What the task requires: From the material below, pull each line containing the string "that".

Task data:
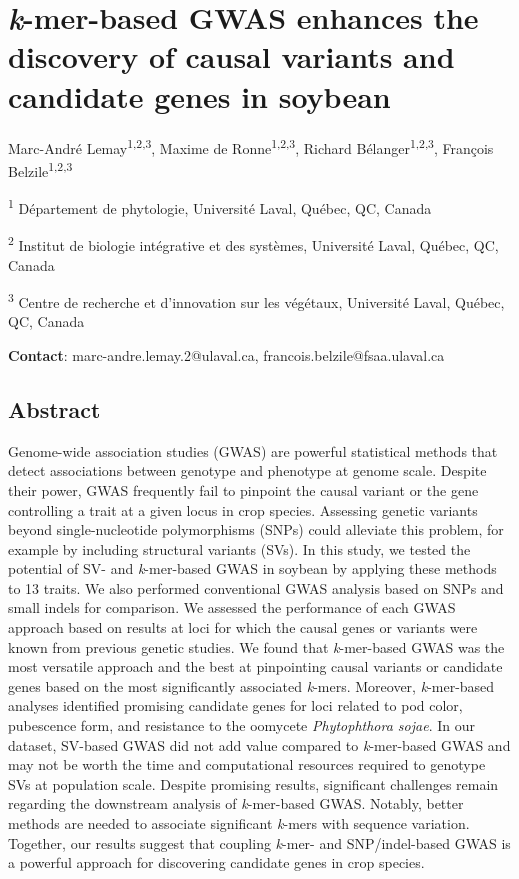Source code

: \chapter*{\textit{k}-mer-based GWAS enhances the discovery of causal variants and candidate genes in soybean}
\label{kmer-gwas}

Marc-André Lemay\textsuperscript{1,2,3},
Maxime de Ronne\textsuperscript{1,2,3},
Richard Bélanger\textsuperscript{1,2,3},
François Belzile\textsuperscript{1,2,3}

\textsuperscript{1} Département de phytologie, Université Laval, Québec, QC, Canada

\textsuperscript{2} Institut de biologie intégrative et des systèmes, Université Laval, Québec, QC, Canada

\textsuperscript{3} Centre de recherche et d’innovation sur les végétaux, Université Laval, Québec, QC, Canada

\textbf{Contact}: marc-andre.lemay.2@ulaval.ca, francois.belzile@fsaa.ulaval.ca

\clearpage

\section*{Abstract}

Genome-wide association studies (GWAS) are powerful statistical methods that
detect associations between genotype and phenotype at genome scale. Despite
their power, GWAS frequently fail to pinpoint the causal variant or the gene
controlling a trait at a given locus in crop species. Assessing genetic
variants beyond single-nucleotide polymorphisms (SNPs) could alleviate this
problem, for example by including structural variants (SVs).  In this study, we
tested the potential of SV- and \emph{k}-mer-based GWAS in soybean by applying
these methods to 13 traits.  We also performed conventional GWAS analysis based
on SNPs and small indels for comparison.  We assessed the performance of each
GWAS approach based on results at loci for which the causal genes or variants
were known from previous genetic studies. We found that \emph{k}-mer-based GWAS
was the most versatile approach and the best at pinpointing causal variants or
candidate genes based on the most significantly associated \emph{k}-mers.
Moreover, \textit{k}-mer-based analyses identified promising candidate genes
for loci related to pod color, pubescence form, and resistance to the oomycete
\textit{Phytophthora sojae}. In our dataset, SV-based GWAS did not add value
compared to \textit{k}-mer-based GWAS and may not be worth the time and
computational resources required to genotype SVs at population scale.  Despite
promising results, significant challenges remain regarding the downstream
analysis of \emph{k}-mer-based GWAS.  Notably, better methods are needed to
associate significant \emph{k}-mers with sequence variation. Together, our
results suggest that coupling \emph{k}-mer- and SNP/indel-based GWAS is a
powerful approach for discovering candidate genes in crop species.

Solved exercise:
Genome-wide association studies (GWAS) are powerful statistical methods that
were known from previous genetic studies. We found that \emph{k}-mer-based GWAS
results suggest that coupling \emph{k}-mer- and SNP/indel-based GWAS is a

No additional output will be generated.